Task item:
Which lines below mention "video"? Pick each one out.
=-=-=-=-=
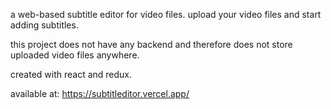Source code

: a web-based subtitle editor for video files. upload your video files and start adding subtitles.

this project does not have any backend and therefore does not store uploaded video files anywhere.

created with react and redux.

available at: https://subtitleditor.vercel.app/
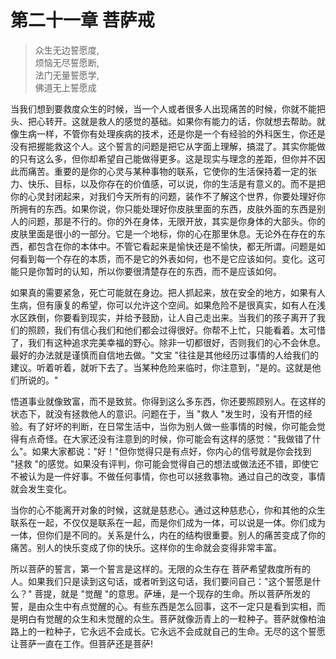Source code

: # 第二十一章 菩萨戒

> 众生无边誓愿度,   
> 烦恼无尽誓愿断,   
> 法门无量誓愿学,   
> 佛道无上誓愿成 

当我们想到要救度众生的时候，当一个人或者很多人出现痛苦的时候，你就不能把头、把心转开。这就是救人的感觉的基础。如果你有能力的话，你就想去帮助。就像生病一样，不管你有处理疾病的技术，还是你是一个有经验的外科医生，你还是没有把握能救这个人。这个誓言的问题是把它从字面上理解，搞混了。其实你能做的只有这么多，但你却希望自己能做得更多。这是现实与理念的差距，但你并不因此而痛苦。重要的是你的心灵与某种事物的联系，它使你的生活保持着一定的张力、快乐、目标，以及你存在的价值感，可以说，你的生活是有意义的。而不是把你的心灵封闭起来，对我们今天所有的问题，装作不了解这个世界，你要处理好你所拥有的东西。如果你说，你只能处理好你皮肤里面的东西，皮肤外面的东西是别人的问题，那是不行的。你的外在身体，无限开放，其实是你身体的大部头。你的皮肤里面是很小的一部分。它是一个地标，你的心在那里休息。无论外在存在的东西，都包含在你的本体中。不管它看起来是愉快还是不愉快，都无所谓。问题是如何看到每一个存在的本质，而不是它的外表如何，也不是它应该如何。变化。这可能只是你暂时的认知，所以你要很清楚存在的东西，而不是应该如何。

如果真的需要紧急，死亡可能就在身边。把人抓起来，放在安全的地方，如果有人生病，但有康复的希望，你可以允许这个空间。如果危险不是很真实，如有人在浅水区跌倒，你要看到现实，并给予鼓励，让人自己走出来。当我们的孩子离开了我们的照顾，我们有信心我们和他们都会过得很好。你帮不上忙，只能看着。太可惜了，我们有这种追求完美幸福的野心。除非一切都很好，否则我们的心不会休息。最好的办法就是谨慎而自信地去做。"文宝 "往往是其他经历过事情的人给我们的建议。听着听着，就听下去了。当某种危险来临时，你注意到，"是的。这就是他们所说的。"

悟道事业就像致富，而不是致贫。你得到这么多东西，你还要照顾别人。在这样的状态下，就没有拯救他人的意识。问题在于，当 "救人 "发生时，没有开悟的经验。有了好坏的判断，在日常生活中，当你为别人做一些事情的时候，你可能会觉得有点奇怪。在大家还没有注意到的时候，你可能会有这样的感觉："我做错了什么"。如果大家都说："好！"但你觉得只是有点好，你内心的信号就是你会找到 "拯救 "的感觉。如果没有评判，你可能会觉得自己的想法或做法还不错，即使它不被认为是一件好事。不做任何事情，你也可以拯救事物。通过自己的改变，事情就会发生变化。

当你的心不能离开对象的时候，这就是慈悲心。通过这种慈悲心，你和其他的众生联系在一起，不仅仅是联系在一起，而是你们成为一体，可以说是一体。你们成为一体，但你们是不同的。关系是什么，内在的结构很重要。别人的痛苦变成了你的痛苦。别人的快乐变成了你的快乐。这样你的生命就会变得非常丰富。

所以菩萨的誓言，第一个誓言是这样的。无限的众生存在 菩萨希望救度所有的人。如果我们只是读到这句话，或者听到这句话，我们要问自己："这个誓愿是什么？" 菩提，就是 "觉醒 "的意思。萨埵，是一个现存的生命。所以菩萨所发的誓，是由众生中有点觉醒的心。有些东西是怎么回事，这不一定只是看到实相，而是明白有觉醒的众生和未觉醒的众生。菩萨就像沥青上的一粒种子。菩萨就像柏油路上的一粒种子，它永远不会成长。它永远不会成就自己的生命。无尽的这个誓愿让菩萨一直在工作。但菩萨还是菩萨!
=-=-=-=-=
Solution:
: a web-based subtitle editor for video files. upload your video files and start adding subtitles.
this project does not have any backend and therefore does not store uploaded video files anywhere.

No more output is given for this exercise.